How Ranchers Prepare Beef Calves for Weaning and the Feedlot

Every fall, the beef calves in our herd go through the weaning process where we separate them from their mothers. We do this because the calves need a different level of nutrition than the cows do, so weaning them allows us to feed them separately. Also, this gives the cows time to put on weight to be ready for the winter looming ahead in the next few months. To ease this transition for the calves from being in the pasture to entering the feedlot, we take several steps to keep the calves healthy and content.

Jake with Corgi puppy

Content like a puppy swaddled in a coat. Such as this puppy.

Ranchers like us start well before weaning to make the event successful. This starts with a pre-weaning vaccination program. Just like people, cattle have certain diseases that vaccines can help prevent. For cattle, these are often bacteria and viruses that cause respiratory disease. We vaccinate before they are weaned so that the protection is there when the calves are dealing with the stress of weaning.

In addition to vaccinating, we start giving calves the feed they will eat when they are away from the cow. By four to five months of age, the calves are consuming quite a bit of grass on their own and less milk. By supplementing this with a little sweetened grain called “creep feed” the calves learn how to eat out of a bunk. That way they don’t have to learn how to eat out of a bunk at the same time they are weaned.

Gross school lunch meal

Not to be confused with “creepy feed”, which is what I felt our school lunches were. Creep feed is a delicious mixture of grains and molasses.

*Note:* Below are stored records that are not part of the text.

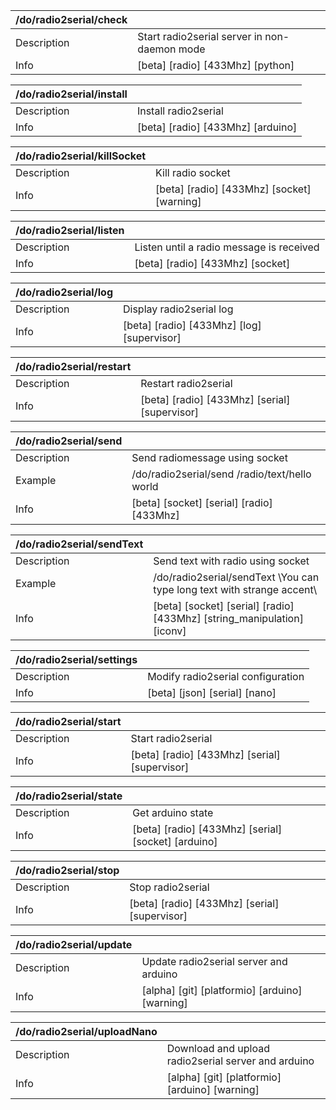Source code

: | /do/radio2serial/check   |                                              |
|:-------------------------|:---------------------------------------------|
| Description              | Start radio2serial server in non-daemon mode |
| Info                     | [beta] [radio] [433Mhz] [python]             |

| /do/radio2serial/install   |                                   |
|:---------------------------|:----------------------------------|
| Description                | Install radio2serial              |
| Info                       | [beta] [radio] [433Mhz] [arduino] |

| /do/radio2serial/killSocket   |                                            |
|:------------------------------|:-------------------------------------------|
| Description                   | Kill radio socket                          |
| Info                          | [beta] [radio] [433Mhz] [socket] [warning] |

| /do/radio2serial/listen   |                                          |
|:--------------------------|:-----------------------------------------|
| Description               | Listen until a radio message is received |
| Info                      | [beta] [radio] [433Mhz] [socket]         |

| /do/radio2serial/log   |                                            |
|:-----------------------|:-------------------------------------------|
| Description            | Display radio2serial log                   |
| Info                   | [beta] [radio] [433Mhz] [log] [supervisor] |

| /do/radio2serial/restart   |                                               |
|:---------------------------|:----------------------------------------------|
| Description                | Restart radio2serial                          |
| Info                       | [beta] [radio] [433Mhz] [serial] [supervisor] |

| /do/radio2serial/send   |                                               |
|:------------------------|:----------------------------------------------|
| Description             | Send radiomessage using socket                |
| Example                 | /do/radio2serial/send /radio/text/hello world |
| Info                    | [beta] [socket] [serial] [radio] [433Mhz]     |

| /do/radio2serial/sendText   |                                                                         |
|:----------------------------|:------------------------------------------------------------------------|
| Description                 | Send text with radio using socket                                       |
| Example                     | /do/radio2serial/sendText \You can type long text with strange accent\  |
| Info                        | [beta] [socket] [serial] [radio] [433Mhz] [string_manipulation] [iconv] |

| /do/radio2serial/settings   |                                   |
|:----------------------------|:----------------------------------|
| Description                 | Modify radio2serial configuration |
| Info                        | [beta] [json] [serial] [nano]     |

| /do/radio2serial/start   |                                               |
|:-------------------------|:----------------------------------------------|
| Description              | Start radio2serial                            |
| Info                     | [beta] [radio] [433Mhz] [serial] [supervisor] |

| /do/radio2serial/state   |                                                     |
|:-------------------------|:----------------------------------------------------|
| Description              | Get arduino state                                   |
| Info                     | [beta] [radio] [433Mhz] [serial] [socket] [arduino] |

| /do/radio2serial/stop   |                                               |
|:------------------------|:----------------------------------------------|
| Description             | Stop radio2serial                             |
| Info                    | [beta] [radio] [433Mhz] [serial] [supervisor] |

| /do/radio2serial/update   |                                                |
|:--------------------------|:-----------------------------------------------|
| Description               | Update radio2serial server and arduino         |
| Info                      | [alpha] [git] [platformio] [arduino] [warning] |

| /do/radio2serial/uploadNano   |                                                     |
|:------------------------------|:----------------------------------------------------|
| Description                   | Download and upload radio2serial server and arduino |
| Info                          | [alpha] [git] [platformio] [arduino] [warning]      |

The next step comes with the actual weaning process, which for us occurs around six to seven months of age. While there are many ways to do it, my favorite way to wean calves is a method called “fenceline weaning”. With fenceline weaning, calves are separated from their mothers, but are kept directly across a fence so they can still touch noses. The first day, the cows and calves spend several hours across the fence from each other talking back and forth. However, this amount of time rapidly decreases, and in four to five days they calves and cows do not care to seek each other out.

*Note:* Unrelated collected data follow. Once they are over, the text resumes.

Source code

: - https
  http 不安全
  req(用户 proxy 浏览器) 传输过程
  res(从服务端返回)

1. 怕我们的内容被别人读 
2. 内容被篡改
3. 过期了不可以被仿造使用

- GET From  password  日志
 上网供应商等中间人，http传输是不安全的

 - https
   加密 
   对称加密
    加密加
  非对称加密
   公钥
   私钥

After this, calves are fed a diet of grain and mostly forage in order for them to grow. It is higher in protein, because we want them to develop their skeletal and muscular system. We do this by allowing them to graze grass and cornstalk residue, in addition to feeding them a by-product of ethanol production called distillers grains. We do not want them to get fat when we own them. The fattening process happens after we sell them to a feedlot, where they are fed a grain diet to put on the fat that the majority of beef eaters want their steaks to have. Our goal is to give them the frame so they have a place to grow the beef you eat.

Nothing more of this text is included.